But the New Haven is not a rapid-transit line alone, nor is it merely a multiple-track version of the Ontario & Western. It is an enterprise with assets of almost a half billion dollars and close to a rail monopoly in one of the country's most densely populated areas. Theoretically it should be handling the production and consumption of over 8.5 million people, in addition to carrying the people themselves. It lacks neither potential business nor capacity, yet its present position appears almost hopeless. What is happening to this company now and what happens to it in the future may very well be portents for the rest of the industry.

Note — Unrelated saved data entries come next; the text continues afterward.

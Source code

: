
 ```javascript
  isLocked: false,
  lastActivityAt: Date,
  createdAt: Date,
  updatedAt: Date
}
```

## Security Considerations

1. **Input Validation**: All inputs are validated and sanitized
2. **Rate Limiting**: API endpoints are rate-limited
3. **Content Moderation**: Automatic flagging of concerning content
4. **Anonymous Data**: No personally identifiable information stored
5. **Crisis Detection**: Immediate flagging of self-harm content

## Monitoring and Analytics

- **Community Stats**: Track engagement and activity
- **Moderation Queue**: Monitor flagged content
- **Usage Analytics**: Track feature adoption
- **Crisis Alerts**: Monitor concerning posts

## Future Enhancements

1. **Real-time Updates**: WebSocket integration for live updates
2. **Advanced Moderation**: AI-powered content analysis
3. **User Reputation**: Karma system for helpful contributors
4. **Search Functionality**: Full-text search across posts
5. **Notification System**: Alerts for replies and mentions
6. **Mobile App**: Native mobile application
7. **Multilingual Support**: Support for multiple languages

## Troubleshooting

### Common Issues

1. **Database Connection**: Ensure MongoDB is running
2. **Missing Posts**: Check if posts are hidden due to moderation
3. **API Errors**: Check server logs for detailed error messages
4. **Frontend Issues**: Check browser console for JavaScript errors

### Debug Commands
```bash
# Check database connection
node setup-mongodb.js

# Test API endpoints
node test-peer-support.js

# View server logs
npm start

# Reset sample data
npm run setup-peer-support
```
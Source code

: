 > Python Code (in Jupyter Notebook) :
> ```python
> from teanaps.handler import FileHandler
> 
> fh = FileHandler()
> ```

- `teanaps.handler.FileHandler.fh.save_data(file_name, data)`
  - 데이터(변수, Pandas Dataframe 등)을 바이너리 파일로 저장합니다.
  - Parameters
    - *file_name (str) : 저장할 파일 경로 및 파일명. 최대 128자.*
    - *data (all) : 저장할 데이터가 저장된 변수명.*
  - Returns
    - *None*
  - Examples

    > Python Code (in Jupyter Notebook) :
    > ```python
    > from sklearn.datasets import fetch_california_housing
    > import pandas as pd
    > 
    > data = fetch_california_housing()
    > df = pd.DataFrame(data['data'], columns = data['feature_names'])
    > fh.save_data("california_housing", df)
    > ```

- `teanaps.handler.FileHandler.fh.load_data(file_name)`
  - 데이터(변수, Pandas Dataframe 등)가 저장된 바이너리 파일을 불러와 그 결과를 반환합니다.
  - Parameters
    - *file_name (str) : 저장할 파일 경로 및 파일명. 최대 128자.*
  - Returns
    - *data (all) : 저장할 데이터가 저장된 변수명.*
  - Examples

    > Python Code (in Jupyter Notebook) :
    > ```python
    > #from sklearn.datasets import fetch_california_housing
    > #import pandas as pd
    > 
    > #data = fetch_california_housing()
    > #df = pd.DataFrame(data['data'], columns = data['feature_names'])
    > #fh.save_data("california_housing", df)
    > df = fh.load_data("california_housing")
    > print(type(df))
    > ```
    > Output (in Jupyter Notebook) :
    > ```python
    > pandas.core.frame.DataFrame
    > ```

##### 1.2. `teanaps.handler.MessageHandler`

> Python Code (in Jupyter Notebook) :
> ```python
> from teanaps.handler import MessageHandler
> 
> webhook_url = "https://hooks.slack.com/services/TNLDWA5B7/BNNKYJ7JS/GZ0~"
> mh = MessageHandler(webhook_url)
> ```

To be sure, part of the New Haven's predicament can be laid to a peculiar mishmash of mismanagement, misfortunes, and miscalculations which might be unique among railroads. But are the basic problems unique? Commuters and managerial meanderings aside, the fact that almost one quarter of the New Haven's freight business has vaporized in only five years should make anyone stop and think. All that distinguishes the New Haven from its neighbors is a matter of a few percentage points; the trend is the same. Even the affluent Western railroads can hardly rejoice for maintaining a relatively static traffic level in a prospering and growing territory. And this applies to all the New Haven's problems: passengers, taxes, rising operating costs, low labor productivity, shifting distribution patterns, inability to generate capital, and practically every other railroad woe. The New Haven is different only in that it happened to be hit the first and worst so far.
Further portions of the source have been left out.